The Angry Guide to Puppet 3

Update: An additional list of upgrade issues to be aware of can be found on the Puppet wiki.

A little while back I was asked to make the intrepid foray into the Puppet RCs. I was sent into the wild with only a machete and my wits, to explore the new world that would soon be upon us. I have returned, bloodied, torn, but gloriously victorious, and I am here to share my triumph with you all.

How’s that for a dramatic introduction?

Puppet 3 is a significant milestone for Puppet, and is the biggest such milestone since the jump from 0.25 to 2.6, feature wise. It brings a lot of new features, tons of bugfixes and improvements, and mindblowing speed improvements.

One significant part of this release is with Telly, Puppet is going to adhere to semantic versioning. Since Telly is a major version increment, this is a backwards incompatible change, meaning that previously conventional behavior can be SMASHED.

All in all though, upgrading isn’t that bad as long as you know what you’re in for.

Spin up a second master

First off, if you only have a single puppet master, consider bringing up a second one for this. This gives you a lot of flexibility and allows you to do a more incremental migration. Instead of trying to migrate your entire site at once, you can update hosts one by one to use a Puppet 3.0 master.

In addition, having two Puppet masters means that you can bootstrap one master off another. When I was performing my migration, the primary master went down and the changes needed to get it back up were in Puppet - but the master was down. However, with a deft application of puppet agent -t --server backup.puppet.master I was able to move on without having to perform hand configuration.

Having a second Puppet master has a lot of benefits, but trust me - in this case, it can be incredibly helpful.

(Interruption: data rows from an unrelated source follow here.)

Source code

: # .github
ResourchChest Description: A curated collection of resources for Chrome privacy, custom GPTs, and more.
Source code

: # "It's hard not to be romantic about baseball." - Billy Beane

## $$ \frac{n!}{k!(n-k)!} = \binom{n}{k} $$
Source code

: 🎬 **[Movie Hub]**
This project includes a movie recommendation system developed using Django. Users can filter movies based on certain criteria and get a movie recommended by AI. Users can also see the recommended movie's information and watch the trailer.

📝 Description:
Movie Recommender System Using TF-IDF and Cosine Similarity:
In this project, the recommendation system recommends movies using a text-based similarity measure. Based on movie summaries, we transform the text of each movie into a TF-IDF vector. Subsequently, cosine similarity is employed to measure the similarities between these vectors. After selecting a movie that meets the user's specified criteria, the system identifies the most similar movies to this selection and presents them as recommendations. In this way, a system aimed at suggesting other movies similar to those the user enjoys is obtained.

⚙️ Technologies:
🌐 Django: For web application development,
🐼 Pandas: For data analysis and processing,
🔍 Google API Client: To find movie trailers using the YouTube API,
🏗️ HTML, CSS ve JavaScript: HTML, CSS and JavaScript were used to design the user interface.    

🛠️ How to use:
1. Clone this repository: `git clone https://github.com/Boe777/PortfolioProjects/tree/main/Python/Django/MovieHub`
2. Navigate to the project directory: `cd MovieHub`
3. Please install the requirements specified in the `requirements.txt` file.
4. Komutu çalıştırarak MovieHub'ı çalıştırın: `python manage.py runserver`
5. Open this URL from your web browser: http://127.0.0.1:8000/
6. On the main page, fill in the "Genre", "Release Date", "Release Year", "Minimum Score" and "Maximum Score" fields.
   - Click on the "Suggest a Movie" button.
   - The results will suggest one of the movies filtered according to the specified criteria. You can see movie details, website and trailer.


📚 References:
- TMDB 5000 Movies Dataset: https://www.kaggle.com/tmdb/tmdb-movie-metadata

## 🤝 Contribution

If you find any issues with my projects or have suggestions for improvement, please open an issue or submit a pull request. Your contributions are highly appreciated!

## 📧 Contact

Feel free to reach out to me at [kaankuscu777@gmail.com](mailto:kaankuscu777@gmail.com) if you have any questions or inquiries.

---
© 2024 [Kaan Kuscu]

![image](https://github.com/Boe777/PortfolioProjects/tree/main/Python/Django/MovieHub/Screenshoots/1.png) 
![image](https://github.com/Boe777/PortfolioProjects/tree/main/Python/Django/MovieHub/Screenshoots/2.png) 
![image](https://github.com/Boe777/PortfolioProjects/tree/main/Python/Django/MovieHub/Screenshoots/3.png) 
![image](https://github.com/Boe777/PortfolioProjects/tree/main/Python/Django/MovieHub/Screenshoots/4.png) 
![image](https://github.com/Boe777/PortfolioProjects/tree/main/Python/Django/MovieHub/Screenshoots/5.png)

Dynamic scoping is going to wreck you

Dynamic scoping in Puppet has been a major pain point, and it’s been deprecated for a long time. With Puppet 3, dynamic scoping is replaced with lexical scoping, which is what you’ve probably been using everywhere else.

You would also be very surprised at the number of places you’re unintentionally using dynamic scoping. It will bite you, and it will bite you hard.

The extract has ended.